Palmerston North is strategically located in the lower North Island of New Zealand, with the capital city of Wellington being less than two hours south of the campus.
The currency is the New Zealand Dollar (NZD). Within New Zealand, it is almost always abbreviated with the dollar sign ($), with “NZ$” sometimes used to distinguish it from other dollar-denominated currencies. The dollar is divided into 100 cents. Altogether there are ten denominations—five coins and five banknotes—with the smallest being the 10-cent coin. The New Zealand dollar is consistently one of the 10 most traded currencies in the world.
There are plenty of ATMs in Palmerston North. New Zealanders often use an EFTPOS card as a means of paying rather than carrying cash. During orientation days students will have the opportunity to set up a New Zealand bank account to acquire this card.
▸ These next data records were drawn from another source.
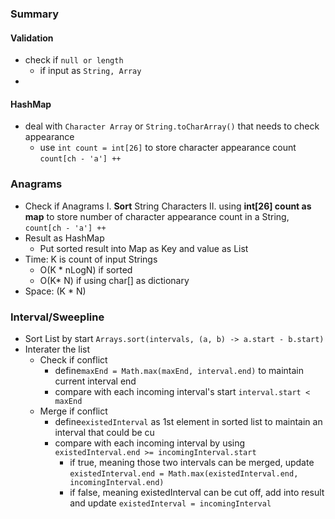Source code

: ### Summary
#### Validation
 - check if `null or length`
	 - if input as `String, Array`
 - 
#### HashMap
- deal with `Character Array` or `String.toCharArray()` that needs to check appearance
	- use `int count = int[26]` to store character appearance count `count[ch - 'a'] ++`
###  Anagrams
- Check if Anagrams
	I. **Sort** String Characters 
	II. using **int[26] count as map** to store number of character appearance count in a String, `count[ch - 'a'] ++`
- Result as HashMap
	- Put sorted result into Map as Key and value as List<String>
- Time: K is count of input Strings
	- O(K * nLogN)  if sorted
	- O(K* N) if using char[] as dictionary
- Space: (K * N)
### Interval/Sweepline
- Sort List by start `Arrays.sort(intervals, (a, b) -> a.start - b.start)`
- Interater the list
	- Check if conflict
		- define`maxEnd = Math.max(maxEnd, interval.end)` to maintain current interval end
		- compare with each incoming interval's start `interval.start < maxEnd`
	- Merge if conflict
		- define`existedInterval` as 1st element in sorted list to maintain an interval that could be cu
		- compare with each incoming interval by using `existedInterval.end >= incomingInterval.start`
			- if true, meaning those two intervals can be merged, update `existedInterval.end = Math.max(existedInterval.end, incomingInterval.end)`
			- if false, meaning existedInterval can be cut off, add into result and update `existedInterval = incomingInterval`
<!--stackedit_data:
eyJoaXN0b3J5IjpbODE1MDMwNTU2LC0xODUzNTE0ODY0LC0yMz
M2NjM5NzUsMjkwNDYzOTUsLTE1NjI1OTI4NzAsLTUwMDM1ODEx
NV19
-->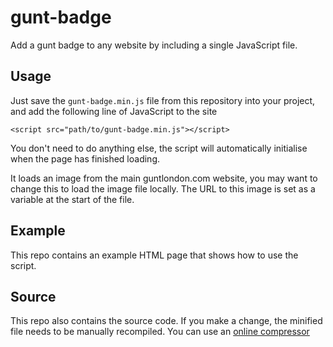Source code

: gunt-badge
==========

Add a gunt badge to any website by including a single JavaScript file.


Usage
-------------
Just save the `gunt-badge.min.js` file from this repository into your project, and add the following line of JavaScript to the site

    <script src="path/to/gunt-badge.min.js"></script>

You don't need to do anything else, the script will automatically initialise when the page has finished loading.

It loads an image from the main guntlondon.com website, you may want to change this to load the image file locally. The URL to this image is set as a variable at the start of the file.

    
Example
-------
This repo contains an example HTML page that shows how to use the script.


Source
------
This repo also contains the source code. If you make a change, the minified file needs to be manually recompiled. You can use an [online compressor](http://refresh-sf.com/yui/)
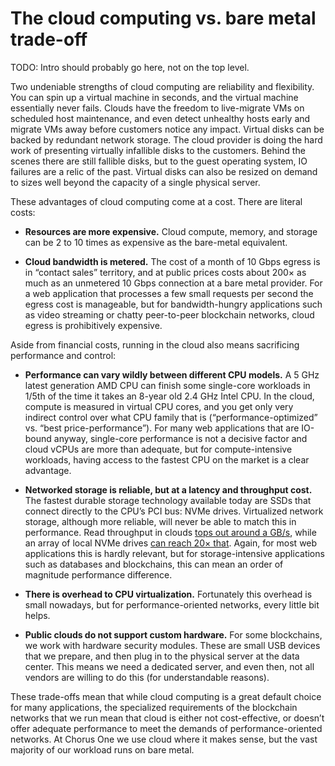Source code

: # The cloud computing vs. bare metal trade-off

TODO: Intro should probably go here, not on the top level.

Two undeniable strengths of cloud computing are reliability and flexibility.
You can spin up a virtual machine in seconds,
and the virtual machine essentially never fails.
Clouds have the freedom to live-migrate VMs on scheduled host maintenance,
and even detect unhealthy hosts early and migrate VMs away
before customers notice any impact.
Virtual disks can be backed by redundant network storage.
The cloud provider is doing the hard work
of presenting virtually infallible disks to the customers.
Behind the scenes there are still fallible disks,
but to the guest operating system, IO failures are a relic of the past.
Virtual disks can also be resized on demand
to sizes well beyond the capacity of a single physical server.

These advantages of cloud computing come at a cost.
There are literal costs:

 * **Resources are more expensive.**
   Cloud compute, memory, and storage can be 2 to 10 times as expensive as the bare-metal equivalent.

 * **Cloud bandwidth is metered.**
   The cost of a month of 10 Gbps egress is in “contact sales” territory,
   and at public prices costs about 200× as much
   as an unmetered 10 Gbps connection at a bare metal provider.
   For a web application that processes a few small requests per second
   the egress cost is manageable,
   but for bandwidth-hungry applications such as video streaming
   or chatty peer-to-peer blockchain networks,
   cloud egress is prohibitively expensive.

Aside from financial costs,
running in the cloud also means sacrificing performance and control:

 * **Performance can vary wildly between different CPU models.**
   A 5 GHz latest generation AMD CPU can finish some single-core workloads
   in 1/5th of the time it takes an 8-year old 2.4 GHz Intel CPU.
   In the cloud, compute is measured in virtual CPU cores,
   and you get only very indirect control over what CPU family that is
   (“performance-optimized” vs. “best price-performance”).
   For many web applications that are IO-bound anyway,
   single-core performance is not a decisive factor and cloud vCPUs are more than adequate,
   but for compute-intensive workloads,
   having access to the fastest CPU on the market is a clear advantage.

 * **Networked storage is reliable, but at a latency and throughput cost.**
   The fastest durable storage technology available today
   are SSDs that connect directly to the CPU’s PCI bus: NVMe drives.
   Virtualized network storage, although more reliable,
   will never be able to match this in performance.
   Read throughput in clouds [tops out around a GB/s][gce-disk],
   while an array of local NVMe drives [can reach 20× that][intel-d7].
   Again, for most web applications this is hardly relevant,
   but for storage-intensive applications such as databases and blockchains,
   this can mean an order of magnitude performance difference.

 * **There is overhead to CPU virtualization.**
   Fortunately this overhead is small nowadays,
   but for performance-oriented networks, every little bit helps.

 * **Public clouds do not support custom hardware.**
   For some blockchains, we work with hardware security modules.
   These are small USB devices that we prepare,
   and then plug in to the physical server at the data center.
   This means we need a dedicated server, and even then,
   not all vendors are willing to do this (for understandable reasons).

These trade-offs mean that while cloud computing is a great default choice for many applications,
the specialized requirements of the blockchain networks that we run
mean that cloud is either not cost-effective,
or doesn’t offer adequate performance to meet the demands of performance-oriented networks.
At Chorus One we use cloud where it makes sense,
but the vast majority of our workload runs on bare metal.

[gce-disk]: https://cloud.google.com/compute/docs/disks/performance
[intel-d7]: https://www.anandtech.com/show/15860/intel-announces-d7-series-pcie-40-enterprise-ssds
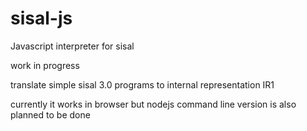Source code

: sisal-js
========

Javascript interpreter for sisal

work in progress

translate simple sisal 3.0 programs to internal representation IR1

currently it works in browser but nodejs command line version is also planned to be done
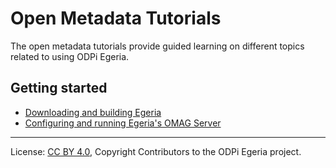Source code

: <!-- SPDX-License-Identifier: CC-BY-4.0 -->
<!-- Copyright Contributors to the ODPi Egeria project. -->

# Open Metadata Tutorials


The open metadata tutorials provide guided learning on different topics related to using ODPi Egeria.

## Getting started

* [Downloading and building Egeria](building-egeria-tutorial)
* [Configuring and running Egeria's OMAG Server](omag-server-tutorial)



----
License: [CC BY 4.0](https://creativecommons.org/licenses/by/4.0/),
Copyright Contributors to the ODPi Egeria project.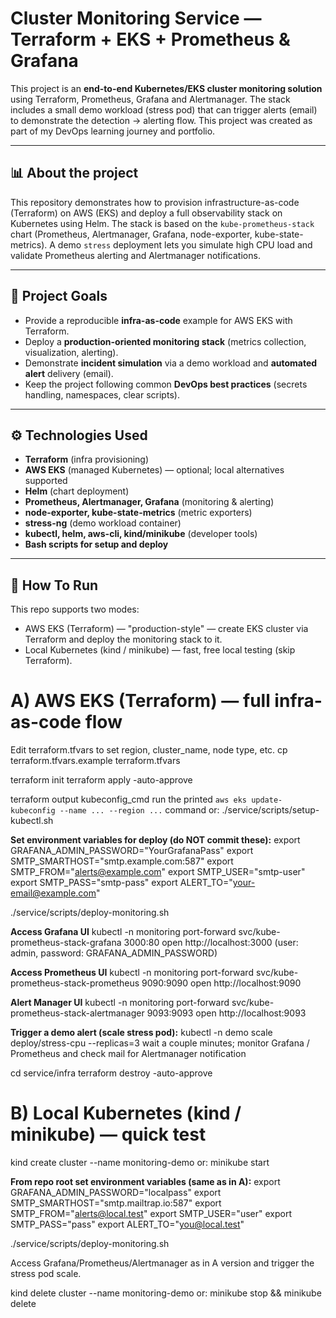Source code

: # Cluster Monitoring Service — Terraform + EKS + Prometheus & Grafana
 
This project is an **end-to-end Kubernetes/EKS cluster monitoring solution** using Terraform, Prometheus, Grafana and Alertmanager. The stack includes a small demo workload (stress pod) that can trigger alerts (email) to demonstrate the detection → alerting flow.
This project was created as part of my DevOps learning journey and portfolio.

---

## 📊 About the project
This repository demonstrates how to provision infrastructure-as-code (Terraform) on AWS (EKS) and deploy a full observability stack on Kubernetes using Helm. The stack is based on the `kube-prometheus-stack` chart (Prometheus, Alertmanager, Grafana, node-exporter, kube-state-metrics). A demo `stress` deployment lets you simulate high CPU load and validate Prometheus alerting and Alertmanager notifications.  

---

## 📌 Project Goals
- Provide a reproducible **infra-as-code** example for AWS EKS with Terraform.
- Deploy a **production-oriented monitoring stack** (metrics collection, visualization, alerting).
- Demonstrate **incident simulation** via a demo workload and **automated alert** delivery (email).
- Keep the project following common **DevOps best practices** (secrets handling, namespaces, clear scripts).

---

## ⚙️ Technologies Used
- **Terraform** (infra provisioning)
- **AWS EKS** (managed Kubernetes) — optional; local alternatives supported
- **Helm** (chart deployment)
- **Prometheus, Alertmanager, Grafana** (monitoring & alerting)
- **node-exporter, kube-state-metrics** (metric exporters)
- **stress-ng** (demo workload container)
- **kubectl, helm, aws-cli, kind/minikube** (developer tools)
- **Bash scripts for setup and deploy**

---

## 📝 How To Run
This repo supports two modes:
- AWS EKS (Terraform) — "production-style" — create EKS cluster via Terraform and deploy the monitoring stack to it.
- Local Kubernetes (kind / minikube) — fast, free local testing (skip Terraform).


# A) AWS EKS (Terraform) — full infra-as-code flow
Edit terraform.tfvars to set region, cluster_name, node type, etc.
cp terraform.tfvars.example terraform.tfvars

terraform init
terraform apply -auto-approve

terraform output kubeconfig_cmd
run the printed `aws eks update-kubeconfig --name ... --region ...` command
or:
./service/scripts/setup-kubectl.sh <cluster-name> <region>

**Set environment variables for deploy (do NOT commit these):**
export GRAFANA_ADMIN_PASSWORD="YourGrafanaPass"
export SMTP_SMARTHOST="smtp.example.com:587"
export SMTP_FROM="alerts@example.com"
export SMTP_USER="smtp-user"
export SMTP_PASS="smtp-pass"
export ALERT_TO="your-email@example.com"

./service/scripts/deploy-monitoring.sh

**Access Grafana UI**
kubectl -n monitoring port-forward svc/kube-prometheus-stack-grafana 3000:80
open http://localhost:3000  (user: admin, password: GRAFANA_ADMIN_PASSWORD)

**Access Prometheus UI**
kubectl -n monitoring port-forward svc/kube-prometheus-stack-prometheus 9090:9090
open http://localhost:9090

**Alert Manager UI**
kubectl -n monitoring port-forward svc/kube-prometheus-stack-alertmanager 9093:9093
open http://localhost:9093

**Trigger a demo alert (scale stress pod):**
kubectl -n demo scale deploy/stress-cpu --replicas=3
wait a couple minutes; monitor Grafana / Prometheus and check mail for Alertmanager notification

cd service/infra
terraform destroy -auto-approve

# B) Local Kubernetes (kind / minikube) — quick test
kind create cluster --name monitoring-demo
or: minikube start

**From repo root set environment variables (same as in A):**
export GRAFANA_ADMIN_PASSWORD="localpass"
export SMTP_SMARTHOST="smtp.mailtrap.io:587"
export SMTP_FROM="alerts@local.test"
export SMTP_USER="user"
export SMTP_PASS="pass"
export ALERT_TO="you@local.test"

./service/scripts/deploy-monitoring.sh

Access Grafana/Prometheus/Alertmanager as in A version and trigger the stress pod scale.

kind delete cluster --name monitoring-demo
or: minikube stop && minikube delete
In general, New Zealand and Palmerston North are very safe.
While enjoying nightlife it is recommended to stay in groups, watch your drinks and take a taxi home.
Students should also pay attention to the Outdoor Safety Code, the Water Safety Code (and swim only on patrolled beaches) and earthquake safety tips.
Checking out the latest weather report before venturing out on an outdoor trip is important, as New Zealand’s weather can change rapidly.
You may want to consult with your doctor about recommended vaccinations for New Zealand and other countries you are planning to visit during your trip. It might be good to consult a doctor with experience in traveling to those areas, since many general health practitioners may suggest more vaccinations than necessary and administer them all together in a short time before departure.